* About this task
From the listing below, copy only the lines running from the line that contains "e css3 domine" to the line that contains "[Você não precisa", both included.

* Data records
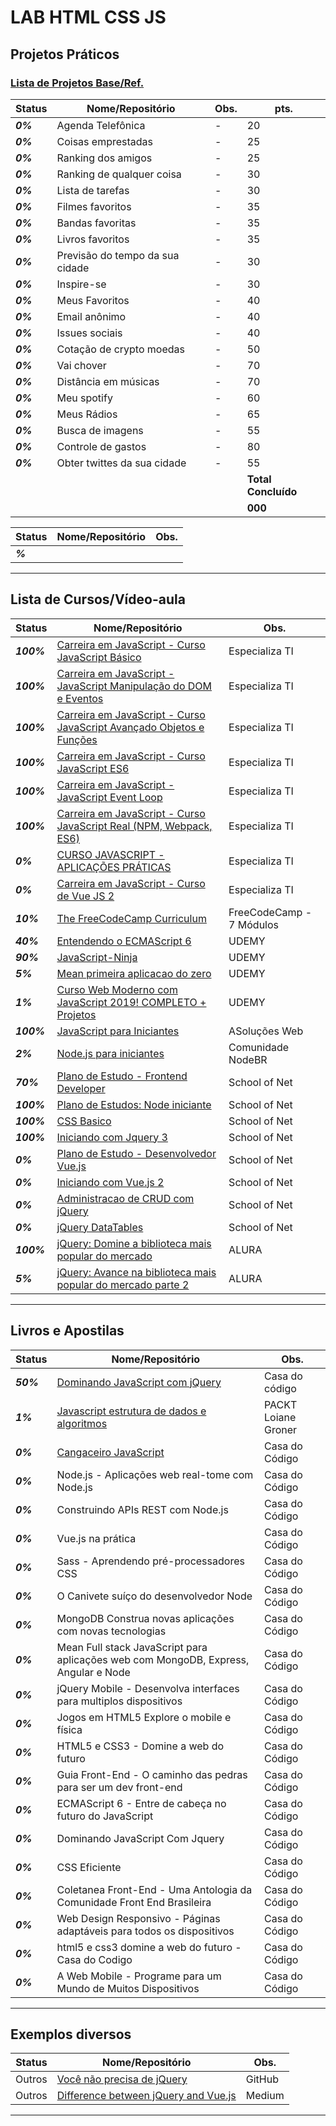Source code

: # LAB HTML CSS JS

## Projetos Práticos
### [Lista de Projetos Base/Ref.](https://github.com/josemalcher/ListaDeDesafiosProgramacao)
| **Status**  | **Nome/Repositório**  | **Obs.**  |  **pts.**  |
|---|---|---|---|
| **_0%_** | Agenda Telefônica |  -   | 20 |
| **_0%_** | Coisas emprestadas  |  -  | 25 |
| **_0%_** | Ranking dos amigos  |  -  | 25 |
| **_0%_** | Ranking de qualquer coisa  |  -  | 30 |
| **_0%_** | Lista de tarefas  |  -  | 30 |
| **_0%_** | Filmes favoritos  |  -  | 35 |
| **_0%_** | Bandas favoritas  |  -  | 35 |
| **_0%_** | Livros favoritos  |  -  | 35 |
| **_0%_** | Previsão do tempo da sua cidade  |  -  | 30 |
| **_0%_** | Inspire-se  |  -  | 30 |
| **_0%_** | Meus Favoritos  |  -  | 40 |
| **_0%_** | Email anônimo  |  -  | 40 |
| **_0%_** | Issues sociais  |  -  | 40 |
| **_0%_** | Cotação de crypto moedas  |  -  | 50 |
| **_0%_** | Vai chover  |  -  | 70 |
| **_0%_** | Distância em músicas   |  -  | 70 |
| **_0%_** | Meu spotify  |  -  | 60 |
| **_0%_** | Meus Rádios  |  -  | 65 |
| **_0%_** | Busca de imagens  |  -  | 55 |
| **_0%_** | Controle de gastos  |  -  | 80 |
| **_0%_** | Obter twittes da sua cidade  |  -  | 55 |
|   |   |   |**Total Concluído**|
|   |   |   |**000**|

| **Status**  | **Nome/Repositório**  | **Obs.**  |
|---|---|---|
| **_%_** |  []()  |   |

------------

## Lista de Cursos/Vídeo-aula

| **Status**  | **Nome/Repositório**  | **Obs.**  |
|---|---|---|
| **_100%_**  |   [Carreira em JavaScript - Curso JavaScript Básico](https://github.com/josemalcher/Carreira_em_JavaScript-Curso_JavaScript_Basico)  |  Especializa TI |
| **_100%_**  |   [Carreira em JavaScript - JavaScript Manipulação do DOM e Eventos](https://github.com/josemalcher/CARREIRA-JS-JavaScript_Manipulacao_do_DOM_e_Eventos)  |  Especializa TI |
| **_100%_**  |   [Carreira em JavaScript - Curso JavaScript Avançado Objetos e Funções](https://github.com/josemalcher/Carreira-em-JavaScript-Curso_JavaScript_Avancado_Objetos_e_Funcoes)  |  Especializa TI |
| **_100%_**  |   [Carreira em JavaScript - Curso JavaScript ES6](https://github.com/josemalcher/Carreira-em-JavaScript-Curso_JavaScript_ES6)  |  Especializa TI |
| **_100%_**  |   [Carreira em JavaScript - JavaScript Event Loop](https://https://github.com/josemalcher/CARREIRA-JS-JavaScript_Event_Loop)  |  Especializa TI |
| **_100%_**  |   [Carreira em JavaScript - Curso JavaScript Real (NPM, Webpack, ES6)](https://github.com/josemalcher/CARREIRA_JS_Curso_JavaScript_Real)  |  Especializa TI |
| **_0%_**  |   [CURSO JAVASCRIPT - APLICAÇÕES PRÁTICAS](https://#)  |  Especializa TI |
| **_0%_**  |   [Carreira em JavaScript - Curso de Vue JS 2](https://#)  |  Especializa TI |
| **_10%_** |   [The FreeCodeCamp Curriculum](https://github.com/josemalcher/freeCodeCamp-curriculum)  | FreeCodeCamp - 7 Módulos |
| **_40%_** |   [Entendendo o ECMAScript 6](https://github.com/josemalcher/udemy-Entendendo-o-ECMAScript-6)  |  UDEMY  |
| **_90%_** |   [JavaScript-Ninja](https://github.com/josemalcher/udemy-Curso-JavaScript-Ninja)  |  UDEMY  |
| **_5%_** |    [Mean primeira aplicacao do zero](https://github.com/josemalcher/mean-primeira-aplicacao-do-zero)  |  UDEMY  |
| **_1%_** |    [Curso Web Moderno com JavaScript 2019! COMPLETO + Projetos](https://github.com/josemalcher/Curso-Web-Moderno-com-JavaScript-2019-COMPLETO-Projetos)  |  UDEMY  |
| **_100%_** |  [JavaScript para Iniciantes](https://github.com/josemalcher/curso-asolocoesweb-JAVASCRIPT-PARA-INICIANTES)  |  ASoluções Web  |
| **_2%_** |    [Node.js para iniciantes](https://github.com/josemalcher/NodeBR-NodeJS-para-iniciantes)  |  Comunidade NodeBR  |
| **_70%_** |   [Plano de Estudo - Frontend Developer](https://github.com/josemalcher/SchoolOfNet-plano-de-estudo-frontend-developer)  |  School of Net  |
| **_100%_** |  [Plano de Estudos: Node iniciante](https://github.com/josemalcher/schoolofNet-Node_iniciante)  |  School of Net  |
| **_100%_** |  [CSS Basico](https://github.com/josemalcher/shoolofnet_CSS_basico_atuali_2)  |  School of Net  |
| **_100%_** |  [Iniciando com Jquery 3](https://github.com/josemalcher/schoolofnet-Iniciando-com-Jquery-3)  |  School of Net  |
| **_0%_** |    [Plano de Estudo - Desenvolvedor Vue.js](https://github.com/josemalcher/Desenvolvedor-Vue.js)  |  School of Net  |
| **_0%_** |    [Iniciando com Vue.js 2](https://github.com/josemalcher/SchoolOfNet-Iniciando-com-Vue.js-2)  |  School of Net  |
| **_0%_** |    [Administracao de CRUD com jQuery](https://github.com/josemalcher/schoolofnet-Administracao-de-CRUD-com-jQuery)  |  School of Net  |
| **_0%_** |    [jQuery DataTables](https://github.com/josemalcher/schoolofnet-jQuery-DataTables)  |  School of Net  |
| **_100%_** |  [jQuery: Domine a biblioteca mais popular do mercado](https://github.com/josemalcher/ALURA-Curso-jQuery-Domine-a-biblioteca-mais-popular-do-mercado)  |  ALURA  |
| **_5%_** |    [jQuery: Avance na biblioteca mais popular do mercado parte 2](https://github.com/josemalcher/jQuery-Avance-na-biblioteca-mais-popular-do-mercado-parte-2)  |  ALURA  |

------------

## Livros e Apostilas

| **Status**  | **Nome/Repositório**  | **Obs.**  |
|---|---|---|
| **_50%_** |  [Dominando JavaScript com jQuery](https://github.com/josemalcher/Livro-Dominando-JavaScript-com-jQuery)  |  Casa do código  |
| **_1%_** |   [Javascript estrutura de dados e algoritmos](https://github.com/josemalcher/Livro-JavaScript-EstruturaDadosAlgoritmoJavaScript)  |  PACKT Loiane Groner  |
| **_0%_** |   [Cangaceiro JavaScript](https://github.com/josemalcher/Livro-Cangaceiro-JavaScript)  |  Casa do Código  |
| **_0%_** |   Node.js - Aplicações web real-tome com Node.js  |  Casa do Código  |
| **_0%_** |   Construindo APIs REST com Node.js  |  Casa do Código  |
| **_0%_** |   Vue.js na prática  |  Casa do Código  |
| **_0%_** |   Sass - Aprendendo pré-processadores CSS  |  Casa do Código  |
| **_0%_** |   O Canivete suíço do desenvolvedor Node  |  Casa do Código  |
| **_0%_** |   MongoDB Construa novas aplicações com novas tecnologias  |  Casa do Código  |
| **_0%_** |   Mean Full stack JavaScript para aplicações web com MongoDB, Express, Angular e Node  |  Casa do Código  |
| **_0%_** |   jQuery Mobile - Desenvolva interfaces para multiplos dispositivos  |  Casa do Código  |
| **_0%_** |   Jogos em HTML5 Explore o mobile e física  |  Casa do Código  |
| **_0%_** |   HTML5 e CSS3 - Domine a web do futuro  |  Casa do Código  |
| **_0%_** |   Guia Front-End - O caminho das pedras para ser um dev front-end  |  Casa do Código  |
| **_0%_** |   ECMAScript 6 - Entre de cabeça no futuro do JavaScript  |  Casa do Código  |
| **_0%_** |   Dominando JavaScript Com Jquery   |  Casa do Código  |
| **_0%_** |   CSS Eficiente  |  Casa do Código  |
| **_0%_** |   Coletanea Front-End - Uma Antologia da Comunidade Front End Brasileira  |  Casa do Código  |
| **_0%_** |   Web Design Responsivo - Páginas adaptáveis para todos os dispositivos  |  Casa do Código  |
| **_0%_** |   html5 e css3 domine a web do futuro - Casa do Codigo  |  Casa do Código  |
| **_0%_** |   A Web Mobile - Programe para um Mundo de Muitos Dispositivos  |  Casa do Código  |

------------

## Exemplos diversos

| **Status**  | **Nome/Repositório**  | **Obs.**  |
|---|---|---|
| Outros |  [Você não precisa de jQuery](https://github.com/josemalcher/You-Dont-Need-jQuery/blob/master/README.pt-BR.md)  |  GitHub |
| Outros |  [Difference between jQuery and Vue.js](https://medium.com/@muthuks/difference-between-jquery-and-vue-js-af5a61500094)  |  Medium |

------------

* Answer space
| **_0%_** |   html5 e css3 domine a web do futuro - Casa do Codigo  |  Casa do Código  |
| **_0%_** |   A Web Mobile - Programe para um Mundo de Muitos Dispositivos  |  Casa do Código  |

------------

## Exemplos diversos

| **Status**  | **Nome/Repositório**  | **Obs.**  |
|---|---|---|
| Outros |  [Você não precisa de jQuery](https://github.com/josemalcher/You-Dont-Need-jQuery/blob/master/README.pt-BR.md)  |  GitHub |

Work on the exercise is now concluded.